What is Image Processing


Image Processing

Image processing is a method to perform some operations on an image, in order to get an enhanced image or to extract some useful information from it. It is a type of signal processing in which input is an image and output may be image or characteristics/features associated with that imageToday, the medical industry, astronomy, physics, chemistry, forensics, remote sensing, manufacturing, and defense are just some of the many fields that rely upon images to store, display, and provide information about the world around us. The challenge to scientists, engineers and business people is to quickly extract valuable information from raw image data. This is the primary purpose of image processing - converting images to information. Here we  explains how to process images using IDL (Interactive Data Language). IDL is a high-level programming language that contains an extensive library of image processing and analysis routines. With IDL, you can quickly access image data and begin investigating the best way to extract useful information.


Each part introduces image processing topics and includes information regarding when one method may be preferred over another to enhance specific image features. Numerous step-by-step examples illustrate IDL's image processing and analysis routines, allowing you to quickly understand how to get the desired results when working with your own image data. This topic is not intended to be a complete source for image processing knowledge, an advanced image processing manual or an image processing reference guide. This topic is designed to teach people how to use IDL to perform basic image processing, and does not assume that they are already experts in the field of image processing.

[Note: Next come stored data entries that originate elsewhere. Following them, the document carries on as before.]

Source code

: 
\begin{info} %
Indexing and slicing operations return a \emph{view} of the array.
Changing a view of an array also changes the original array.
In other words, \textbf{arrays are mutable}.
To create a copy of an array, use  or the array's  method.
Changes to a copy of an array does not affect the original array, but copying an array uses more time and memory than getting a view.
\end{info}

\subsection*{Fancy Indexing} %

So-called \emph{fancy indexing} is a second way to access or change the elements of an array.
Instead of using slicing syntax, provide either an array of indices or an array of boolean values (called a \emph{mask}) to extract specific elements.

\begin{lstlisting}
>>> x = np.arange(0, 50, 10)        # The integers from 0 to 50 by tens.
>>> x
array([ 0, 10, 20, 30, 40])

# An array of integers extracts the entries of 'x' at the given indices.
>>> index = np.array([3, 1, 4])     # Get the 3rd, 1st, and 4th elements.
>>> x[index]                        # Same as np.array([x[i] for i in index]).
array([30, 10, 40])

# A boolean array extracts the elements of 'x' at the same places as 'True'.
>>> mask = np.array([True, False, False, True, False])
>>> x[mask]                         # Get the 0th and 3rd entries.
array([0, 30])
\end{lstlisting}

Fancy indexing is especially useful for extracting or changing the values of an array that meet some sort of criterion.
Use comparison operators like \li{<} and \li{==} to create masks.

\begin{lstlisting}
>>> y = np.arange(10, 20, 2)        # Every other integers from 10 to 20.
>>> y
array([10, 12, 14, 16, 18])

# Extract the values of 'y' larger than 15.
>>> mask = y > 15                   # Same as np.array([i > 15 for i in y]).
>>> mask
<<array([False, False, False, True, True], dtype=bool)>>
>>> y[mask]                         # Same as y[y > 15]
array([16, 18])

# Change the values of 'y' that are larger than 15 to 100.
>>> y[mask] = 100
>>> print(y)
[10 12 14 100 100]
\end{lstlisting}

Digital Images and Image Processing
A digital image is composed of a grid of pixels and stored as an array. A single pixel represents a value of either light intensity or color. Images are processed to obtain information beyond what is apparent given the image's initial pixel values. Image processing tasks can include any combination of the following:

Modifying the Image View
Transforming, translating, rotating and resizing images are common tasks used to focus the viewer's attention on a specific area of the image. Transforming Image Geometry provides information on how to precisely position images using IDL.

Adding Dimensionality to Image Data
Some images provide more information when they are placed on a polygon, surface, or geometric shape such as a sphere. Mapping an Image onto Geometry shows how to display images over surfaces and geometric shapes.

Working with Masks and Calculating Statistics
Image processing uses some fundamental mathematical methods to alter image arrays. These include masking, clipping, locating, and statistics.  Working with Masks and Image Statistics introduces these operations and provides examples of masking and calculating image statistics.

Warping Images
Some data acquisition methods can introduce an unwanted curvature into an image. Image warping using control points can realign an image along a regular grid or align two images captured from different perspectives. See Warping Images for more information.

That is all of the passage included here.